++++ Extracted information
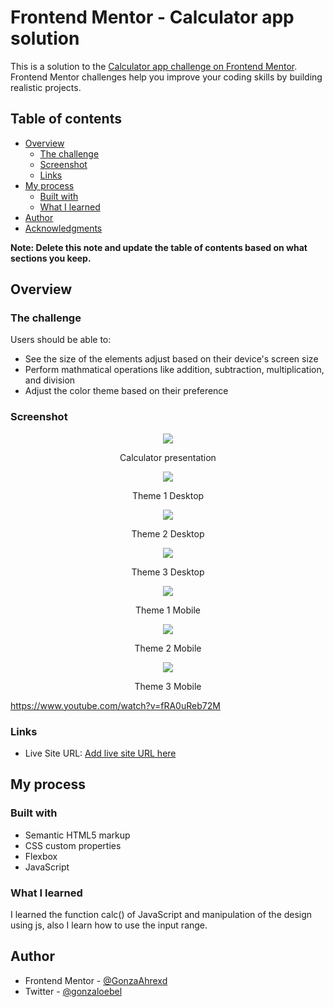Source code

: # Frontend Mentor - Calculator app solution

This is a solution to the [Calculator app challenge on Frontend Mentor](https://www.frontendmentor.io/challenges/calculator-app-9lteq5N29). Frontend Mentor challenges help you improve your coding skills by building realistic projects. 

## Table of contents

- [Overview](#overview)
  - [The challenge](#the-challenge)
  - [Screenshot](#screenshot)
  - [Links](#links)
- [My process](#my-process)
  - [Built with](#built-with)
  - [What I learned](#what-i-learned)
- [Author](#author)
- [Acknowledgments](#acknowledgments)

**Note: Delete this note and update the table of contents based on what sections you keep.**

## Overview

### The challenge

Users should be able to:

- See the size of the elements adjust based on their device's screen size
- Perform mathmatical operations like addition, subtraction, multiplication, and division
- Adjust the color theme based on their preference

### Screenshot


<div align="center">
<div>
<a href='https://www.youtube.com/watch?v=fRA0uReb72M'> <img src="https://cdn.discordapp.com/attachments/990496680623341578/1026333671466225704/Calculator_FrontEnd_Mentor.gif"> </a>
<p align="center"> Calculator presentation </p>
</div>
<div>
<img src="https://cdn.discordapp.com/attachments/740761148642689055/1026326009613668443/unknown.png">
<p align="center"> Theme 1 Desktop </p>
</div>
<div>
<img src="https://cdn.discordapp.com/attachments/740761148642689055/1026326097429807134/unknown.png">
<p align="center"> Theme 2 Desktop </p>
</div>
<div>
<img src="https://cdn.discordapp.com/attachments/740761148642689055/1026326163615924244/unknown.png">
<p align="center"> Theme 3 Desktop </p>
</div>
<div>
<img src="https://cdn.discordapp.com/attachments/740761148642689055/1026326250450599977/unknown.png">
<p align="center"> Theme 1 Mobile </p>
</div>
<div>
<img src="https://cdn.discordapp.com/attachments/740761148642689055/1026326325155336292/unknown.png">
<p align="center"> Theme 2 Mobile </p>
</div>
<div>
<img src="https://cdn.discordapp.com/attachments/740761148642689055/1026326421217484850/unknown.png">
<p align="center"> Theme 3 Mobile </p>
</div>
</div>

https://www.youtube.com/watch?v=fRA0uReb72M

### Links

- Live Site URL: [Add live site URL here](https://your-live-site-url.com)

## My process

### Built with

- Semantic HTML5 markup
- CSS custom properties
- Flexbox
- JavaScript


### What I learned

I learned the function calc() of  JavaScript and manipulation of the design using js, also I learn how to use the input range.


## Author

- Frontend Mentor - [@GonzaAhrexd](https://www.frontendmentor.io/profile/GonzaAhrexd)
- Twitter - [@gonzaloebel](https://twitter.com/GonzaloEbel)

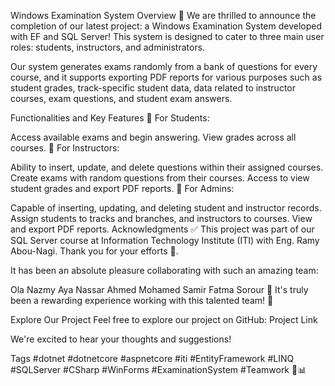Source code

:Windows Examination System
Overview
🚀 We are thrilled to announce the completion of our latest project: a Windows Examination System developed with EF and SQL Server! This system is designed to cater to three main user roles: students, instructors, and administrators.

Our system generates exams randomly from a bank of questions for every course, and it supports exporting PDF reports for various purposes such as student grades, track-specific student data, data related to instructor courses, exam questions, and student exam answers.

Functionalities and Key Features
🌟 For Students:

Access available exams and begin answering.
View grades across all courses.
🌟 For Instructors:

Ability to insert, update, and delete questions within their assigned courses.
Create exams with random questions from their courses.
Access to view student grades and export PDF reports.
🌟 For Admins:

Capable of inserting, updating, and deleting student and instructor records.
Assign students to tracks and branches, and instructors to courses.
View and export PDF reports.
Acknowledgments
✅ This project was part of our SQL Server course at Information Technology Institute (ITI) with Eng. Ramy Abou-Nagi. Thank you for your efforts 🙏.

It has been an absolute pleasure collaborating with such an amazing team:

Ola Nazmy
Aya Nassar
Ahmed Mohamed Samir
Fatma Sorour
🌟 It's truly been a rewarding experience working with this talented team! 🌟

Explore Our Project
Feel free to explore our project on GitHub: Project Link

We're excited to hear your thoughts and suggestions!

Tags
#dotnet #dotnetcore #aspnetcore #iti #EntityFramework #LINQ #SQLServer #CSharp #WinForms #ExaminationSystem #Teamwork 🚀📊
++++++++
▶ Prompt:
Your answer should be the lines of the records that include the word "frontendmentor".

▶ Exercise output:
This is a solution to the [Calculator app challenge on Frontend Mentor](https://www.frontendmentor.io/challenges/calculator-app-9lteq5N29). Frontend Mentor challenges help you improve your coding skills by building realistic projects. 
- Frontend Mentor - [@GonzaAhrexd](https://www.frontendmentor.io/profile/GonzaAhrexd)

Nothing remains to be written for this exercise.